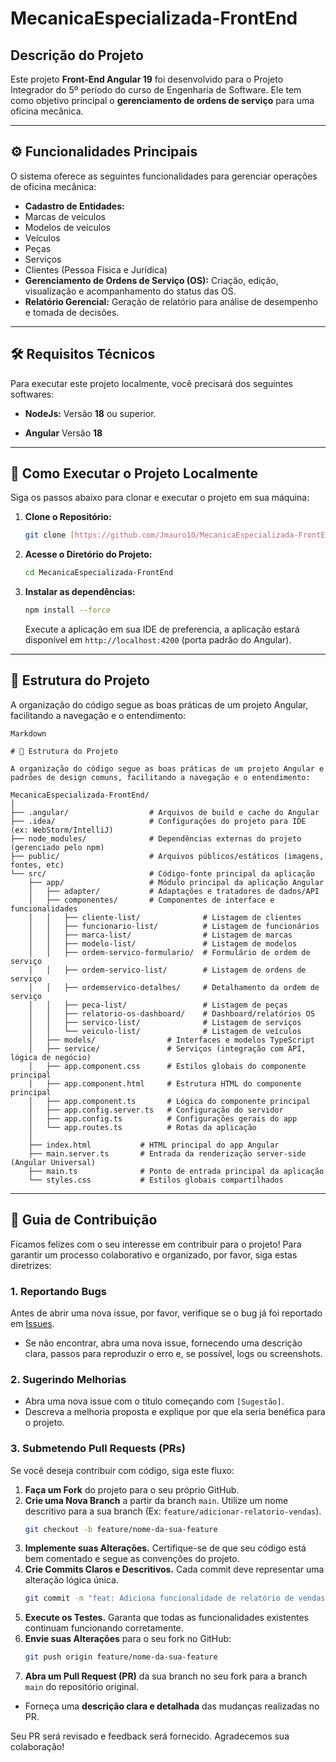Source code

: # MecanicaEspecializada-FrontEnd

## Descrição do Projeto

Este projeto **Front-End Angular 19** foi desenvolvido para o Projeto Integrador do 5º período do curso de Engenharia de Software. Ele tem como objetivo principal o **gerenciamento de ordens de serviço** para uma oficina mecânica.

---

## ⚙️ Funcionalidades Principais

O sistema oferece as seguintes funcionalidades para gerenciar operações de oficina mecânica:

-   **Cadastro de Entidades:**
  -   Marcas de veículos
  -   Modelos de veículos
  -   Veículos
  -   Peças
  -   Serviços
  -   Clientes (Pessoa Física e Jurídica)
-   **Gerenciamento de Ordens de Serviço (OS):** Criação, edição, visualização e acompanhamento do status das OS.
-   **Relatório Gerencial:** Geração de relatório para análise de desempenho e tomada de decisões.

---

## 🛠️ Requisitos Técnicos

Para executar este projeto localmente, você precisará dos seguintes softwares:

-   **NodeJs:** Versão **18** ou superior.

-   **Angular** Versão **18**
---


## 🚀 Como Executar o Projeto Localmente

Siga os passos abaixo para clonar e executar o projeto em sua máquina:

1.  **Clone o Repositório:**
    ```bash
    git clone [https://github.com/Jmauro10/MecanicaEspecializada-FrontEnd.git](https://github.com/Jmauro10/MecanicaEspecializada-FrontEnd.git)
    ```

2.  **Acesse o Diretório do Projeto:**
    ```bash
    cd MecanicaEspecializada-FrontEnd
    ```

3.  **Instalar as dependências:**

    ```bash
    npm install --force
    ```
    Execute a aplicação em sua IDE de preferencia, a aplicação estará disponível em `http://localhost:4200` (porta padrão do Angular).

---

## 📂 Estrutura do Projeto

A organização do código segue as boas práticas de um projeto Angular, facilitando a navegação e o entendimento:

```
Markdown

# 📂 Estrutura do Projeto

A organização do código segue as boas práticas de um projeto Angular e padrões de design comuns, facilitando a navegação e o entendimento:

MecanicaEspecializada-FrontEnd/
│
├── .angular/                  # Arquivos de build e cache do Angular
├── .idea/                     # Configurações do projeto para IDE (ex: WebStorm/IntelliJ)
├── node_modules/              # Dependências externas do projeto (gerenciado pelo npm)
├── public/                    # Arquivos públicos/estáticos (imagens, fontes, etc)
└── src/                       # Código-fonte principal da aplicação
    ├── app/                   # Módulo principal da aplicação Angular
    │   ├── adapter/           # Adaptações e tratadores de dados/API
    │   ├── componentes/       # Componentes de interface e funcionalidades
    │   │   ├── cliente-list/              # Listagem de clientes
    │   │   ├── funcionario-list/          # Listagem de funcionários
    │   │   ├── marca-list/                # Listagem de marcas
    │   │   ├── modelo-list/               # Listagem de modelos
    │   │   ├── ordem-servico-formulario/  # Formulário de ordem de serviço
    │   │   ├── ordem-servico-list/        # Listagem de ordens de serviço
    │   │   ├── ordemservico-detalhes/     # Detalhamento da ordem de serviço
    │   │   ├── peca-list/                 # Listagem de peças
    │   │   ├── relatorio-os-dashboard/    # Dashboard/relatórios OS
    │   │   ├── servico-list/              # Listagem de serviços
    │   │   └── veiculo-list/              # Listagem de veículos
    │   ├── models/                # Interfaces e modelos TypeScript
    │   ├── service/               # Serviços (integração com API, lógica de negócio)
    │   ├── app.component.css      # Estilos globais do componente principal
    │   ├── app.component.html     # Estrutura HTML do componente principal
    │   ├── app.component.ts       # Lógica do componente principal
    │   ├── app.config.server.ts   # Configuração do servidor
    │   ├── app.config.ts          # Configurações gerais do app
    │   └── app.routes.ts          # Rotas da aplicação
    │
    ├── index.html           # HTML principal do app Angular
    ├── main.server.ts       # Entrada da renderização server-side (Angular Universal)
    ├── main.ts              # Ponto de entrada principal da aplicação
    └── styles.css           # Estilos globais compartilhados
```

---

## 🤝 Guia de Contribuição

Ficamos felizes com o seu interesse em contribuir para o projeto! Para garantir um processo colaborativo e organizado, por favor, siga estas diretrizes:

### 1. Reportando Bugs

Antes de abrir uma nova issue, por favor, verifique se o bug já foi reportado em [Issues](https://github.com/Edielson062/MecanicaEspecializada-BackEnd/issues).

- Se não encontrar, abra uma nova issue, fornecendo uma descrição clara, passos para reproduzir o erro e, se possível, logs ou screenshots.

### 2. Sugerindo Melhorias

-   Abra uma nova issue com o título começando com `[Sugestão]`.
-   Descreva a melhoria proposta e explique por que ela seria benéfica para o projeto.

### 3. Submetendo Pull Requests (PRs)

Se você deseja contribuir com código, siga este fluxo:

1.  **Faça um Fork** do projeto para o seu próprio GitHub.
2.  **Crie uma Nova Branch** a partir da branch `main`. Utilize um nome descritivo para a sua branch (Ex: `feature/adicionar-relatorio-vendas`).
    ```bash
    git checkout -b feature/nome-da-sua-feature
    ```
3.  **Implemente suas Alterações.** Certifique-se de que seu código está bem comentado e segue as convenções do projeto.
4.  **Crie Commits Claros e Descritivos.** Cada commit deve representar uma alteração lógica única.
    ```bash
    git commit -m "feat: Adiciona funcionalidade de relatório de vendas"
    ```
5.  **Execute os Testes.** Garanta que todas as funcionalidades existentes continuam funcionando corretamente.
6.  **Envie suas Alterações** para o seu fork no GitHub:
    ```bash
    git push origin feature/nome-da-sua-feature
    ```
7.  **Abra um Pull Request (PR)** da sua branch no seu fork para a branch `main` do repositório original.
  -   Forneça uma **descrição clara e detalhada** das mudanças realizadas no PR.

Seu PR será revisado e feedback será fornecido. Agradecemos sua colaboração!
══════════════════════════════
■ **AIM OF THE TASK**
Copy out each line of the data that includes the string "FrontEnd".

■ **SOLUTION TO THE EXERCISE**
: # MecanicaEspecializada-FrontEnd
    git clone [https://github.com/Jmauro10/MecanicaEspecializada-FrontEnd.git](https://github.com/Jmauro10/MecanicaEspecializada-FrontEnd.git)
    cd MecanicaEspecializada-FrontEnd
MecanicaEspecializada-FrontEnd/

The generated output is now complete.